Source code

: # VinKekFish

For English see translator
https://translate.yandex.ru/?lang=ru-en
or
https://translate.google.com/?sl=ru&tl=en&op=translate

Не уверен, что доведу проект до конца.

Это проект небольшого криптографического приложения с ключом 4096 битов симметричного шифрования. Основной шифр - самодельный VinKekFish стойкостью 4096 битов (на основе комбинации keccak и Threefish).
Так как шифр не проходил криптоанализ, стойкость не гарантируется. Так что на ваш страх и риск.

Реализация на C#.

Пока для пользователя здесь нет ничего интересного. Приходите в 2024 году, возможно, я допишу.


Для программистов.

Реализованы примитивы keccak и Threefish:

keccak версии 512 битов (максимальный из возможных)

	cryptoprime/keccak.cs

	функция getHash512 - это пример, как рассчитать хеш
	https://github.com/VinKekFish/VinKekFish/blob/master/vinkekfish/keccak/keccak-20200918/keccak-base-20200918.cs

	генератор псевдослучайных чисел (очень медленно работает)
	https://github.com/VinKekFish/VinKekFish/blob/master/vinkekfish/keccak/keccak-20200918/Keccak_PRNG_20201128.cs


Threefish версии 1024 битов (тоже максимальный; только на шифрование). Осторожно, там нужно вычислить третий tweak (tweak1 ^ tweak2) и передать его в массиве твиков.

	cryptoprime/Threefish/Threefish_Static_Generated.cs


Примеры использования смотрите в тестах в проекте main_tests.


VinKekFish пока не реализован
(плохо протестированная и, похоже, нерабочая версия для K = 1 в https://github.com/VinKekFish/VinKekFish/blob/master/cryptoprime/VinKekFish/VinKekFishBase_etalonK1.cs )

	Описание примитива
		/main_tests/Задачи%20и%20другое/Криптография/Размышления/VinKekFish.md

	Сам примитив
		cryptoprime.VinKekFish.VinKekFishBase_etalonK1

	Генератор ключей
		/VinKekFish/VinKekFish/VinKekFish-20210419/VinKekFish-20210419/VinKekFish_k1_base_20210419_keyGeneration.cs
---------------
Task prompt: Quote all the records exactly, please, leaving none out.

Written response:
Source code

: # VinKekFish

For English see translator
https://translate.yandex.ru/?lang=ru-en
or
https://translate.google.com/?sl=ru&tl=en&op=translate

Не уверен, что доведу проект до конца.

Это проект небольшого криптографического приложения с ключом 4096 битов симметричного шифрования. Основной шифр - самодельный VinKekFish стойкостью 4096 битов (на основе комбинации keccak и Threefish).
Так как шифр не проходил криптоанализ, стойкость не гарантируется. Так что на ваш страх и риск.

Реализация на C#.

Пока для пользователя здесь нет ничего интересного. Приходите в 2024 году, возможно, я допишу.


Для программистов.

Реализованы примитивы keccak и Threefish:

keccak версии 512 битов (максимальный из возможных)

	cryptoprime/keccak.cs

	функция getHash512 - это пример, как рассчитать хеш
	https://github.com/VinKekFish/VinKekFish/blob/master/vinkekfish/keccak/keccak-20200918/keccak-base-20200918.cs

	генератор псевдослучайных чисел (очень медленно работает)
	https://github.com/VinKekFish/VinKekFish/blob/master/vinkekfish/keccak/keccak-20200918/Keccak_PRNG_20201128.cs


Threefish версии 1024 битов (тоже максимальный; только на шифрование). Осторожно, там нужно вычислить третий tweak (tweak1 ^ tweak2) и передать его в массиве твиков.

	cryptoprime/Threefish/Threefish_Static_Generated.cs


Примеры использования смотрите в тестах в проекте main_tests.


VinKekFish пока не реализован
(плохо протестированная и, похоже, нерабочая версия для K = 1 в https://github.com/VinKekFish/VinKekFish/blob/master/cryptoprime/VinKekFish/VinKekFishBase_etalonK1.cs )

	Описание примитива
		/main_tests/Задачи%20и%20другое/Криптография/Размышления/VinKekFish.md

	Сам примитив
		cryptoprime.VinKekFish.VinKekFishBase_etalonK1

	Генератор ключей
		/VinKekFish/VinKekFish/VinKekFish-20210419/VinKekFish-20210419/VinKekFish_k1_base_20210419_keyGeneration.cs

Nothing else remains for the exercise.